Kevin Charman-AndersonKevin Anderson, who has a new job title at The Guardian, which I missed, is talking about startups trailing new journalism funding models:

  • Circulate: they do semantic analysis on your content. Users sign up, and the system gives you new content based on your implicit and explicit interests. 
  • Journalism Online: High-powered startup. They're doing an arm-twisting job with content providers. Kevin doesn't see what their proposition is for users. 
  • ViewPass: Gated content - create a network of content providers
  • Kachingle: Gift economy way of funding content: based on attention. 
  • Niche advertising networks.
Zombie debate about paywalls is back. NYT looks like they're considering $5 for the content.

One problem with all these monetisation models is that they're all focused on the publishers' needs, not the readers' needs. 
Kindle: the problem is not technological but business. 70:30 split between Amazon and publishers. Nobody can afford to do that right now.  Kevin sees the iPhone, with its new ability for in-app charging more interesting. The Kindle isn't social, as someone in the crowd pointed out.

Some discussion about News International and what it will put behind a paywall. Kevin suggested that the output of journalists and editors in not necessarily what people value most highly.

Most companies see community as a technological not a social problem. We build better commenting solutions, not social ones. 

Hyper-local sites: MyMissourian model. Pro-journalists cover "official news", open a platform for other to cover everything else. Journalists are really bad judges of what's banal. People wanted to write about weather, pets and church. 

Kevin's Audience
Journalism has become definition by exclusion, not be inclusion. If we define ourselves by a big bag of things we don't do, we're going to define ourselves out of a job. 

Build niche communities around content and sell advertising against those niches? [Yes, says I, 'cos that's what we do...] Kevin says that advertisers are even more risk adverse than we are, which is true. But advertisers can be educated...

Columnists are based on annoying people. Community is often built by doing something positive, which means a whole shift in journalistic mind set. And moderation needs are much lower (and therefore cheaper...) "The more you piss people off, the more you have to moderate, the more you have to pay, and the quicker you fail."
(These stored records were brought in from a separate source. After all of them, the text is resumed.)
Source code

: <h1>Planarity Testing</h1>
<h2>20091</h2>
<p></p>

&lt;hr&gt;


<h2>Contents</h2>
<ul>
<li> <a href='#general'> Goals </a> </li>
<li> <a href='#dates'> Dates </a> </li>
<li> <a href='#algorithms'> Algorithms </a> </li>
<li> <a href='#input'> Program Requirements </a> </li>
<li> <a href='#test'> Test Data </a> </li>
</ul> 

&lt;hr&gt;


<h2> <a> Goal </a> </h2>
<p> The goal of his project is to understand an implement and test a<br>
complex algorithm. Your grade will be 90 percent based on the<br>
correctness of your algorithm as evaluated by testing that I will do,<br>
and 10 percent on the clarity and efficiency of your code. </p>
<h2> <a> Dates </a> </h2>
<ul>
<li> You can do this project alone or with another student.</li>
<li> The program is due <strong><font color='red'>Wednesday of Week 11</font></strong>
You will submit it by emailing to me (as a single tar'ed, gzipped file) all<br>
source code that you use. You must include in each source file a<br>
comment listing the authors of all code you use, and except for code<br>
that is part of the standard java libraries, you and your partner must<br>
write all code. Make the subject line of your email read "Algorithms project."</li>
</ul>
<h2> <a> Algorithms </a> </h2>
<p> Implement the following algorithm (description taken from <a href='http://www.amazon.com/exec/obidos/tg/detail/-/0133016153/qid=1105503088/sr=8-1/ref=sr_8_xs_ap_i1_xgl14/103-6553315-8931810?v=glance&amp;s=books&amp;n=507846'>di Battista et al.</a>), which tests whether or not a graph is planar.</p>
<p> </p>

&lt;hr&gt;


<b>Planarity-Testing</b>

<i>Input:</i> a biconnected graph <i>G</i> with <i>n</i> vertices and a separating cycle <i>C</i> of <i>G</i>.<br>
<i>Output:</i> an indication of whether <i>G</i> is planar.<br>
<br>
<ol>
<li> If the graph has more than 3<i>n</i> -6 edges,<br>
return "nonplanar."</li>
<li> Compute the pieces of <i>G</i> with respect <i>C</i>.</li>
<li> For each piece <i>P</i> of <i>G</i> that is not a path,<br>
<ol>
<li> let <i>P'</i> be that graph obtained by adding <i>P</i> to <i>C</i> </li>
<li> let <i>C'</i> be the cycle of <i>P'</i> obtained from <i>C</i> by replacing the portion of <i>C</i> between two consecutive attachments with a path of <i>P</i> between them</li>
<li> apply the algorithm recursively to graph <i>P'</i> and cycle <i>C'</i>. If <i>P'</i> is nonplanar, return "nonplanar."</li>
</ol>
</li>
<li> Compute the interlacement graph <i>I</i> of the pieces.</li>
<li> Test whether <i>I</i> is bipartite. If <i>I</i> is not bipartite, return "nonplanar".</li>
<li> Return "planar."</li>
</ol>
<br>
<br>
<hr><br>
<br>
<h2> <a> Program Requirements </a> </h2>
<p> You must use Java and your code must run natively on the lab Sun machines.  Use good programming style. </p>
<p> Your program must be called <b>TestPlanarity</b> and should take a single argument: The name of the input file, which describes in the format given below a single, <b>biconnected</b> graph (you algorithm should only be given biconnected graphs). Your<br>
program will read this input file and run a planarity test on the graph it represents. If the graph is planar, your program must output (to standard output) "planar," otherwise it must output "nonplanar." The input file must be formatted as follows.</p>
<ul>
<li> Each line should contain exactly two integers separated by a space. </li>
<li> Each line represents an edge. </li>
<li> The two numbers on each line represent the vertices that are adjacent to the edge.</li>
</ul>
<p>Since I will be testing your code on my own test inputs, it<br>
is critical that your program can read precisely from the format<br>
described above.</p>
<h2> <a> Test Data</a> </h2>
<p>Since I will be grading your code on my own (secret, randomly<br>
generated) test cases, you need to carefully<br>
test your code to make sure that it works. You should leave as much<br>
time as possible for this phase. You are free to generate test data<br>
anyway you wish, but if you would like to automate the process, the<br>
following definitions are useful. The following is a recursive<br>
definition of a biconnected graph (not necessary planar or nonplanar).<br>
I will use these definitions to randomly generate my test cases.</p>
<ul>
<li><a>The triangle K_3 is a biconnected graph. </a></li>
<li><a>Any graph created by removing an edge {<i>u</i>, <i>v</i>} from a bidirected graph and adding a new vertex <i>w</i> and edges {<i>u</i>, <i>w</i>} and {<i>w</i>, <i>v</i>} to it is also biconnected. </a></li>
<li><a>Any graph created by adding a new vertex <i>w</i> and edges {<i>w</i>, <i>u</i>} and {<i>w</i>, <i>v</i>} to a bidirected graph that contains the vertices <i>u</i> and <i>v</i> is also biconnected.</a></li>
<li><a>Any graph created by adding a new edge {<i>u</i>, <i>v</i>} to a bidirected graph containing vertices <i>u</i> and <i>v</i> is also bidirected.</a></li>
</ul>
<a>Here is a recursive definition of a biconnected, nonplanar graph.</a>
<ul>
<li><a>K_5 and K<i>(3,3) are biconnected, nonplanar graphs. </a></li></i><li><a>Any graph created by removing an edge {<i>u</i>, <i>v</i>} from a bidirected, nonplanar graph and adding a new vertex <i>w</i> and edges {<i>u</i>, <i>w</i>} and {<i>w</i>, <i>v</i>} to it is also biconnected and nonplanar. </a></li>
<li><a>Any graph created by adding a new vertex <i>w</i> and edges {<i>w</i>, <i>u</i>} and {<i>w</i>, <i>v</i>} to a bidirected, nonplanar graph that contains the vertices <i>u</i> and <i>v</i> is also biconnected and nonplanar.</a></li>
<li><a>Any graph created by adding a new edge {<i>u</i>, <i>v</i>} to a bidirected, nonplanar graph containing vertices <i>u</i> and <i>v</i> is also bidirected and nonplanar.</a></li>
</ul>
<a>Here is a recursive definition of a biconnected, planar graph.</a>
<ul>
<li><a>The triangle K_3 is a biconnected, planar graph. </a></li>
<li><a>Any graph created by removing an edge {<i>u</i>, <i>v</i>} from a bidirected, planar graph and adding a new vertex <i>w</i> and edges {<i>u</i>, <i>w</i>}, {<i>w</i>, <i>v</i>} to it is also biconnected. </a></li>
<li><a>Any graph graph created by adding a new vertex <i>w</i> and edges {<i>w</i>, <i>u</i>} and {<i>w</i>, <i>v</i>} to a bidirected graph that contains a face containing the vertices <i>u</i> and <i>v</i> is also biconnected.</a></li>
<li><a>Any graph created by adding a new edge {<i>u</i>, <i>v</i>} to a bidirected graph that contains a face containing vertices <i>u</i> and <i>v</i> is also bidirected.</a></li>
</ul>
Audience: Has journalism found new things to sell? No, not so far. Maybe we have found things, but nobody wants to pay for them. 

Back to Kevin: 2005 was a high-water mark for journalism employment in the US. That was a 50 year flood, and now things are coming down. There's some creative destruction going on right now. It's not just repackaging what we've always done any more - its new thinking. Niche specialised coverage - that's trade pubs and people look down on that [yes, they do. I speak from experience] - but we need more of that. Expert aggregation isn't seen as journalism - but it's needed.

We have a really poor relationship with our audience. 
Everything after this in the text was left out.